Abstract

Few laboratory studies compared tertiary gas injection using N2, CH4, and CO2. However, these studies only focussed on oil recovery without examining CO2 storage. This study experimentally compares the oil recovery performance of tertiary N2, CH4, and CO2 injection into a composite Hutton Sandstone core taken from the Inland oil field, Australia. CO2 storage during tertiary CO2 injection is recorded. The core receives an initial injection, which is oil; then a secondary injection, which is water; and finally a tertiary injection, which is N2, CH4, or CO2. Pressure difference across the core and fluid production are recorded. Compositional analysis is performed on the produced oil samples. To estimate oil saturation distribution in the core, numerical simulations are run to simulate the injection experiment.Tertiary oil recovery for CO2 injection is found to be 23.1% of the original oil in-place, which far exceeds the 7.3% for CH4 injection and 5.3% for N2 injection.
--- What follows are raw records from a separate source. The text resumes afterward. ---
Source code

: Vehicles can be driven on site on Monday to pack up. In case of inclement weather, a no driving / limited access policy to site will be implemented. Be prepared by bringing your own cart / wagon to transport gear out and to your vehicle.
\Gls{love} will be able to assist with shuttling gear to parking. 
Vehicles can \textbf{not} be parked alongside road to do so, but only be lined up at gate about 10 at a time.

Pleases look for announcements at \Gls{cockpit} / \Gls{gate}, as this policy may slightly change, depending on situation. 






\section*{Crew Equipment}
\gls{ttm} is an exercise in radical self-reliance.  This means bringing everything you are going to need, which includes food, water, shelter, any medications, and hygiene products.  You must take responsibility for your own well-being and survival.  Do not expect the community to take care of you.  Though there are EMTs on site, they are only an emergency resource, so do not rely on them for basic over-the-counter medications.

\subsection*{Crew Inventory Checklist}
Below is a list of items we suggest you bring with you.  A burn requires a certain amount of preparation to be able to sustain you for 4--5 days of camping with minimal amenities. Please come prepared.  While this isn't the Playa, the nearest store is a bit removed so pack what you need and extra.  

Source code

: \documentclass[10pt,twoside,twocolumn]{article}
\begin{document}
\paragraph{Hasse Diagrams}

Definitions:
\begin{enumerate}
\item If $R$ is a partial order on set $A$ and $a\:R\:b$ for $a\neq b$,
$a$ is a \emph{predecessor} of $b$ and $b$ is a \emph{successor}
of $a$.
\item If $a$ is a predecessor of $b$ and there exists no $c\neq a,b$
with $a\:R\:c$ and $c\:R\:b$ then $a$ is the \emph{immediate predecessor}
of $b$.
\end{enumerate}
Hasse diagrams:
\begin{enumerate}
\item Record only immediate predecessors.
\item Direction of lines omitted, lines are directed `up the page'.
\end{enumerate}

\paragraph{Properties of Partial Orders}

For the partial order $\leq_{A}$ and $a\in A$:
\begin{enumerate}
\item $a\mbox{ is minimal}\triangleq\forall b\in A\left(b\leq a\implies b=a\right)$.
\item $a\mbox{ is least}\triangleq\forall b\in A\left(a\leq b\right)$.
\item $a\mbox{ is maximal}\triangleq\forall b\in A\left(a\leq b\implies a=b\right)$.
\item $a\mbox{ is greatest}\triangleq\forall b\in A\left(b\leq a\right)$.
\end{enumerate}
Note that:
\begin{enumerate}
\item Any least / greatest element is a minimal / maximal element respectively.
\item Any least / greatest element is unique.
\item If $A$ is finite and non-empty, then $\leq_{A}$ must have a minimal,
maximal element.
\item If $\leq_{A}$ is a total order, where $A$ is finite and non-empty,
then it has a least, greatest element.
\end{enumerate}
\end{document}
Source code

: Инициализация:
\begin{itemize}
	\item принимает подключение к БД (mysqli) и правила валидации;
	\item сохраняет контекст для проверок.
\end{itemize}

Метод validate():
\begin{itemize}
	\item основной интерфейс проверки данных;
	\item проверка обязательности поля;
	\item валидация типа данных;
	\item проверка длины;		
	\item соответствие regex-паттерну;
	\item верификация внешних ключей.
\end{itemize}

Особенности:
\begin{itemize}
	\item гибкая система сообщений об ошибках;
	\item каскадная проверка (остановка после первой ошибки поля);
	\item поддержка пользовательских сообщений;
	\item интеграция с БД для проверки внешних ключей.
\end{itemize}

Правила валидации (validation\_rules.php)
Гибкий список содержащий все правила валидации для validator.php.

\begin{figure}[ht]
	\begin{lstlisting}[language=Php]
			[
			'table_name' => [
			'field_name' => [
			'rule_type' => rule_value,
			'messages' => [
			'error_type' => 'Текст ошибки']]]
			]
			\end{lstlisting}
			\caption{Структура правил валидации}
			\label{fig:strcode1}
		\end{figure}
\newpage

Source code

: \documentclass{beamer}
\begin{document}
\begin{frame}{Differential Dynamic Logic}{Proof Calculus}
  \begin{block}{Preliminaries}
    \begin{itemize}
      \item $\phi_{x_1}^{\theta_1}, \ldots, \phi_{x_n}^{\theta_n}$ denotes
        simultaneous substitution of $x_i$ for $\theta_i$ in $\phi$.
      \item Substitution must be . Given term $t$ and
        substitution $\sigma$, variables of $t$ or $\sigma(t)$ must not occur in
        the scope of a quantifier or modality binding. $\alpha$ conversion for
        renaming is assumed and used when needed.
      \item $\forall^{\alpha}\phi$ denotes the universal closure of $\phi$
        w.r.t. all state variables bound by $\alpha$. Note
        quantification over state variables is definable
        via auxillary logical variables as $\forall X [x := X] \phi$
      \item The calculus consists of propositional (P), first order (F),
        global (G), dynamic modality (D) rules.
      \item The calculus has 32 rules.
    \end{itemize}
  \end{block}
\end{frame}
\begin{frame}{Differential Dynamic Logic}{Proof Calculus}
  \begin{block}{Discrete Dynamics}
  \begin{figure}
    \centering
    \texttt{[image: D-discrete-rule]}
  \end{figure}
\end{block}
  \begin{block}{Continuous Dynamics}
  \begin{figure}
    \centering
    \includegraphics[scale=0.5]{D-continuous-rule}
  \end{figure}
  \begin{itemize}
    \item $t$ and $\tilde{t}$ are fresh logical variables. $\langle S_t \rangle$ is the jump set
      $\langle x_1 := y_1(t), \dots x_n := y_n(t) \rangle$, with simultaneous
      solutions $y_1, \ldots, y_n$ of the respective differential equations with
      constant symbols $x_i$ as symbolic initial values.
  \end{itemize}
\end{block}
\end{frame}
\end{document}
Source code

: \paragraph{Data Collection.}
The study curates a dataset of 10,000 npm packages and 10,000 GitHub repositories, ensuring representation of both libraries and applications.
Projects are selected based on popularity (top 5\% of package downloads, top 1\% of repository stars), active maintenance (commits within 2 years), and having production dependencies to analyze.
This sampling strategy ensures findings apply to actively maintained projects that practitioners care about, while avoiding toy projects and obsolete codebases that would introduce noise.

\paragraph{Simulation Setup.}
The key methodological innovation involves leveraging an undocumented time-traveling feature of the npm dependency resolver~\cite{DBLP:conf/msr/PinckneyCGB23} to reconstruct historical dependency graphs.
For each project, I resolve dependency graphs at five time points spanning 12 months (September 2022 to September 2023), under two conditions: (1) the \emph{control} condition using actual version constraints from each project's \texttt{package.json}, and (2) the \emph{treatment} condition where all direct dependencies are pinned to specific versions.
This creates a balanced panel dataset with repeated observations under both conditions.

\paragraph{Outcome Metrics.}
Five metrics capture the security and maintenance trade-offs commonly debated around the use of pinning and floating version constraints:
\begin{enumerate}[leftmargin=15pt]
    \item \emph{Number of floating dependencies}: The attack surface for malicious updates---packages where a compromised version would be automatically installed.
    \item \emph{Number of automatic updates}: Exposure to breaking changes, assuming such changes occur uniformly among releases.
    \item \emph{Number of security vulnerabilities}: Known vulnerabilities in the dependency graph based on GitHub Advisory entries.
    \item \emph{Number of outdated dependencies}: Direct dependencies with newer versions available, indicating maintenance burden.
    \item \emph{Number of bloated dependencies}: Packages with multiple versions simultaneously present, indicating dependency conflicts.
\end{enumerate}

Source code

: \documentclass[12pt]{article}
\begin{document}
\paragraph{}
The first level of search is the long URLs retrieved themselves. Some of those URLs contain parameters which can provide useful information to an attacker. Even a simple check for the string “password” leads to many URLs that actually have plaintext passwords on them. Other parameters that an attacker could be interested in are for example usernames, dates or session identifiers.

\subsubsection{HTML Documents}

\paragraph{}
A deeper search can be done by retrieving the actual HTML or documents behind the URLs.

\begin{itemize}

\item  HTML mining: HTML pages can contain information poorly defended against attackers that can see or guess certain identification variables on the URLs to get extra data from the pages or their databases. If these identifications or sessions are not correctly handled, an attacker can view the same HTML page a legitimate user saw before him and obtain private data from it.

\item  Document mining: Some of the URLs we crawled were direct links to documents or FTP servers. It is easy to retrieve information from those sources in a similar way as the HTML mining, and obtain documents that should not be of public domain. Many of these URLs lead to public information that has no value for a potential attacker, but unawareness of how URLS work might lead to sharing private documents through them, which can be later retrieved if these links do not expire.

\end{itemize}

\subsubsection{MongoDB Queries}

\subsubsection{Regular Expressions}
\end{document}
Ultimate oil recovery was 76.5% for tertiary CO2 injection, 59.6% for tertiary CH4 injection, and 58.3% for tertiary N2 injection. We observed that tertiary oil recovery for each injected gas begins with the oil bank it has generated being produced at a reasonably constant rate after which, the production rate declines reflecting the declining oil concentration in the oil bank. For tertiary CO2 injection, mass transfer between oil and CO2 is observed, which is found to lead to more production of the lighter oil after the oil bank production stage. In addition, tertiary CO2 injection is found to store 0.57 pore volume of the injected CO2 in the core.